**ACTIVITY**.
Would you please transcribe, exactly as written, the lines of the entries below starting at the one that holds "话锋转到次日，秦钟来拜。宝玉" and ending at the one that holds "в виде строки", both included?

---------- RECORDS SUPPLIED ----------

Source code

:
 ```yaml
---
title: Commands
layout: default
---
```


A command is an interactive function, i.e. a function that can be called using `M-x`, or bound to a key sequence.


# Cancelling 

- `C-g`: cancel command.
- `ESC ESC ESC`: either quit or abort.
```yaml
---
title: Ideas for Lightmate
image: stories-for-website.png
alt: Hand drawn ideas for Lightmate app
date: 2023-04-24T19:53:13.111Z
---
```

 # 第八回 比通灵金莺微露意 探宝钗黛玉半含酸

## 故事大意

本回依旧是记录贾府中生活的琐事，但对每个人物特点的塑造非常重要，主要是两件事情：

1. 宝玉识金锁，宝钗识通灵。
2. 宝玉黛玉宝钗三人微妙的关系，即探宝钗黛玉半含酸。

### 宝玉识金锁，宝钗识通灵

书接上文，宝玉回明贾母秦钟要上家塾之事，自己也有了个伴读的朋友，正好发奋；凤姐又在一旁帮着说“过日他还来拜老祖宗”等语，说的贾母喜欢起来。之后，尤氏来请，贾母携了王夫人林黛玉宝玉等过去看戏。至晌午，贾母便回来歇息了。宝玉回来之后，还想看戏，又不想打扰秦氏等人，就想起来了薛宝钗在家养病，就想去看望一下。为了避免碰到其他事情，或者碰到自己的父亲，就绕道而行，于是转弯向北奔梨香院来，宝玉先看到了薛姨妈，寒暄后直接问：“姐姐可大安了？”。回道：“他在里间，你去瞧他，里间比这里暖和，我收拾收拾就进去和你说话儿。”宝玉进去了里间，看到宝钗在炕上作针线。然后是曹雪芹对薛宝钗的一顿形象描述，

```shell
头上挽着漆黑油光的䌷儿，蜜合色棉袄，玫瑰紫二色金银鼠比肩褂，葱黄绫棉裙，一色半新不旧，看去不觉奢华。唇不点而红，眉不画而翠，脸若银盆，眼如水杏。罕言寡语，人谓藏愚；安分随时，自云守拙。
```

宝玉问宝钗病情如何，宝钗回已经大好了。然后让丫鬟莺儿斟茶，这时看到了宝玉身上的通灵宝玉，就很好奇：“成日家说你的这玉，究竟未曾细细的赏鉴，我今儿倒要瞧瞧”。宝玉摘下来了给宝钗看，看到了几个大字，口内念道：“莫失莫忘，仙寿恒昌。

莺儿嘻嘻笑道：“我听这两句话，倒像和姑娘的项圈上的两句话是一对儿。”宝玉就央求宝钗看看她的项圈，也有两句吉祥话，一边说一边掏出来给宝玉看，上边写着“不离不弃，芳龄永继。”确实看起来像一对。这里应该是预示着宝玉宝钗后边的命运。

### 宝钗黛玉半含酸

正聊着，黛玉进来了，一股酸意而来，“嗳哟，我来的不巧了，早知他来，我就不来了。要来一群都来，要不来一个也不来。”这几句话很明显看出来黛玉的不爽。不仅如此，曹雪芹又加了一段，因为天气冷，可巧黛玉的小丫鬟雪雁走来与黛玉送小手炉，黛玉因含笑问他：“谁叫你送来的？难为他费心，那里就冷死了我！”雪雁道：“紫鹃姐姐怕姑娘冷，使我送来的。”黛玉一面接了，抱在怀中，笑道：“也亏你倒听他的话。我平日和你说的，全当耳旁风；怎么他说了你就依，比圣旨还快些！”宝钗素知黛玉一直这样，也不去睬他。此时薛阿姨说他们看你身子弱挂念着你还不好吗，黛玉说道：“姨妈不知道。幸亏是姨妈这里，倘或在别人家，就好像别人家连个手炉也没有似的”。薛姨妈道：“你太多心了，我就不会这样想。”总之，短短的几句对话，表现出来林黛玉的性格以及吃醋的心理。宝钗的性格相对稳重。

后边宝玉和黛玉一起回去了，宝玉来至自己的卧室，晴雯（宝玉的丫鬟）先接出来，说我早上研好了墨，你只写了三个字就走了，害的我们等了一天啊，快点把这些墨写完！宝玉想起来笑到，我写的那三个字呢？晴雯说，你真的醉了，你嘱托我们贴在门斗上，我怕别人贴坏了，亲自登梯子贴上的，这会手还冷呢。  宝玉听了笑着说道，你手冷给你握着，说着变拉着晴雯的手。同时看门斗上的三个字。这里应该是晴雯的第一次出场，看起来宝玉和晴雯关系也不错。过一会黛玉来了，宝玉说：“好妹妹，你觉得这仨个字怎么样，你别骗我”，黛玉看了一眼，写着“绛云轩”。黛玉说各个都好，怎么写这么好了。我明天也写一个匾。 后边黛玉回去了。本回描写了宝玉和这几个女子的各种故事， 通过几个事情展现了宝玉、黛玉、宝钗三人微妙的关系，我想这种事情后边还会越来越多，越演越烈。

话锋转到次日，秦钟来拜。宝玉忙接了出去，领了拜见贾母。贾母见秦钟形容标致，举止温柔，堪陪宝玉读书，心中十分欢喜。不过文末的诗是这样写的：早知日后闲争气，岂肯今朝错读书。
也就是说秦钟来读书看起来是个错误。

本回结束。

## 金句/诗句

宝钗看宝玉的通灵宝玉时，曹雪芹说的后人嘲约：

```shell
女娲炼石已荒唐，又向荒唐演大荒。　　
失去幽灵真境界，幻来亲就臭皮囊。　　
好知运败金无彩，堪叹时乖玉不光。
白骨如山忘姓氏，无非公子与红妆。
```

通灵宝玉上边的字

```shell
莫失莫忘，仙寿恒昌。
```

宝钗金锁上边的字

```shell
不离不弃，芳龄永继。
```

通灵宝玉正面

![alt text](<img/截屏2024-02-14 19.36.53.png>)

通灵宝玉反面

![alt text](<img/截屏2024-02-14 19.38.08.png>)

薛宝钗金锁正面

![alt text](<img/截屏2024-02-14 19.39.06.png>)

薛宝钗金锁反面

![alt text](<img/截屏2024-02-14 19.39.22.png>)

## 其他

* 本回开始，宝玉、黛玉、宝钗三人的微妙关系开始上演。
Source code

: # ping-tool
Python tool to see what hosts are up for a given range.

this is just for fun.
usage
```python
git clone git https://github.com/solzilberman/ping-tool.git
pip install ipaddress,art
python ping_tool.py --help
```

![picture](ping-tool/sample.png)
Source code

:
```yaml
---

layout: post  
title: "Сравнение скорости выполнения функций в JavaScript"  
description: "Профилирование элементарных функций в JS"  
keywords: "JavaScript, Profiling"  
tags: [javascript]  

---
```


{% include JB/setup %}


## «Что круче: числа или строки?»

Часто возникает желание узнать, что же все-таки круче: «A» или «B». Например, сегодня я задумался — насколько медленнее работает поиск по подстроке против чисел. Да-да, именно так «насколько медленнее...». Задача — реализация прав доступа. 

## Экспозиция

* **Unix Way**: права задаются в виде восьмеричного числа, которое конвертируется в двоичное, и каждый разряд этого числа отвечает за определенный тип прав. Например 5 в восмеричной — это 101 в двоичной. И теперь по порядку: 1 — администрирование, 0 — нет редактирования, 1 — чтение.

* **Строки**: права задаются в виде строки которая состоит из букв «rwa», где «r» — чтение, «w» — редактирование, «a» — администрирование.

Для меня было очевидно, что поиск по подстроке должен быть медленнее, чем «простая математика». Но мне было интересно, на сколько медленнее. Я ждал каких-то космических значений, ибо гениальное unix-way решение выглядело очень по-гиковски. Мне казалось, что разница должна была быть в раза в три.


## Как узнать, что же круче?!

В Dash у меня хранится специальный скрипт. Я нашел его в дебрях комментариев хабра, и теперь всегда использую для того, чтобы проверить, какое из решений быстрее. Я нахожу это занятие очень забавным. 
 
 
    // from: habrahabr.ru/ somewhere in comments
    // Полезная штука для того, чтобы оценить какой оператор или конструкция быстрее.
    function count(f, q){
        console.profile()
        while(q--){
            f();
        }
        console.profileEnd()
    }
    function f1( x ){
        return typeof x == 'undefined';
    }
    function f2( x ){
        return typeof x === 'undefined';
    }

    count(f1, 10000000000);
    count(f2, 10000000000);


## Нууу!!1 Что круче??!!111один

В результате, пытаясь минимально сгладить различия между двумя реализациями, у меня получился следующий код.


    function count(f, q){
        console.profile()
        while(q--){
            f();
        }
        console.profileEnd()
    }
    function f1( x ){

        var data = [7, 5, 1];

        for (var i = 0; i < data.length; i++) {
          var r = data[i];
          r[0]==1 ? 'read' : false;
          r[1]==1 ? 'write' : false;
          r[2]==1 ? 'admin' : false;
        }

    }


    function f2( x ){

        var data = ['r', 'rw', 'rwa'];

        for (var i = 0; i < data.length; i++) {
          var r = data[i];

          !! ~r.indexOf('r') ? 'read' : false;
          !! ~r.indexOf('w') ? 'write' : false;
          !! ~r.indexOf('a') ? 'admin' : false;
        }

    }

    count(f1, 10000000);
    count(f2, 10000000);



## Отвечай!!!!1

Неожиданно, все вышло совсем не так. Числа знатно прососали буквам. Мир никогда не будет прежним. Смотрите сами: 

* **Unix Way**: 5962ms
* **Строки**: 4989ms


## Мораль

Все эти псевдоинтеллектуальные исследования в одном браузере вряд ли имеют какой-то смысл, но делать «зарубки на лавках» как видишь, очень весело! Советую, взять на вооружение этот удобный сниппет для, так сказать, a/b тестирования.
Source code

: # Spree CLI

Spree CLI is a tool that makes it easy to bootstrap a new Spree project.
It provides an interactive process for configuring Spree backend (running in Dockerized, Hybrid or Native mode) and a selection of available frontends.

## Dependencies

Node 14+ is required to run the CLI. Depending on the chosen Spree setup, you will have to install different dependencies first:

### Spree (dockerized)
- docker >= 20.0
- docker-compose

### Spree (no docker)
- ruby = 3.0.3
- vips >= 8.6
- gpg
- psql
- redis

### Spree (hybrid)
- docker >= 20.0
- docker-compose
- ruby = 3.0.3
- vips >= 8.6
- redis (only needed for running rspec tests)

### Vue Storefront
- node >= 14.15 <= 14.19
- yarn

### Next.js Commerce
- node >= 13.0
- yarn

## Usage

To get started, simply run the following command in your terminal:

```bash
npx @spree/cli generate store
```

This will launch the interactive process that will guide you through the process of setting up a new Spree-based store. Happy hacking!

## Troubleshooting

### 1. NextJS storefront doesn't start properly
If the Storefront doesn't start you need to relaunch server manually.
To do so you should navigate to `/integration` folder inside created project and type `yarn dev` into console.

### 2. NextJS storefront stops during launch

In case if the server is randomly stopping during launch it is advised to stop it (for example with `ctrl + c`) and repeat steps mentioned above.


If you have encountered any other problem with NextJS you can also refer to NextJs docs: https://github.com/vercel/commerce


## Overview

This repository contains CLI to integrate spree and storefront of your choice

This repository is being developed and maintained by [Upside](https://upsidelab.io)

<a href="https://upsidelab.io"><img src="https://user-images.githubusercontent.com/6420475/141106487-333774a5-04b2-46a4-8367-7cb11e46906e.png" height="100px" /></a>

----------

**FINISHED TASK**.
话锋转到次日，秦钟来拜。宝玉忙接了出去，领了拜见贾母。贾母见秦钟形容标致，举止温柔，堪陪宝玉读书，心中十分欢喜。不过文末的诗是这样写的：早知日后闲争气，岂肯今朝错读书。
也就是说秦钟来读书看起来是个错误。

本回结束。

## 金句/诗句

宝钗看宝玉的通灵宝玉时，曹雪芹说的后人嘲约：

```shell
女娲炼石已荒唐，又向荒唐演大荒。　　
失去幽灵真境界，幻来亲就臭皮囊。　　
好知运败金无彩，堪叹时乖玉不光。
白骨如山忘姓氏，无非公子与红妆。
```

通灵宝玉上边的字

```shell
莫失莫忘，仙寿恒昌。
```

宝钗金锁上边的字

```shell
不离不弃，芳龄永继。
```

通灵宝玉正面

![alt text](<img/截屏2024-02-14 19.36.53.png>)

通灵宝玉反面

![alt text](<img/截屏2024-02-14 19.38.08.png>)

薛宝钗金锁正面

![alt text](<img/截屏2024-02-14 19.39.06.png>)

薛宝钗金锁反面

![alt text](<img/截屏2024-02-14 19.39.22.png>)

## 其他

* 本回开始，宝玉、黛玉、宝钗三人的微妙关系开始上演。
Source code

: # ping-tool
Python tool to see what hosts are up for a given range.

this is just for fun.
usage
```python
git clone git https://github.com/solzilberman/ping-tool.git
pip install ipaddress,art
python ping_tool.py --help
```

![picture](ping-tool/sample.png)
Source code

:
```yaml
---

layout: post  
title: "Сравнение скорости выполнения функций в JavaScript"  
description: "Профилирование элементарных функций в JS"  
keywords: "JavaScript, Profiling"  
tags: [javascript]  

---
```


{% include JB/setup %}


## «Что круче: числа или строки?»

Часто возникает желание узнать, что же все-таки круче: «A» или «B». Например, сегодня я задумался — насколько медленнее работает поиск по подстроке против чисел. Да-да, именно так «насколько медленнее...». Задача — реализация прав доступа. 

## Экспозиция

* **Unix Way**: права задаются в виде восьмеричного числа, которое конвертируется в двоичное, и каждый разряд этого числа отвечает за определенный тип прав. Например 5 в восмеричной — это 101 в двоичной. И теперь по порядку: 1 — администрирование, 0 — нет редактирования, 1 — чтение.

* **Строки**: права задаются в виде строки которая состоит из букв «rwa», где «r» — чтение, «w» — редактирование, «a» — администрирование.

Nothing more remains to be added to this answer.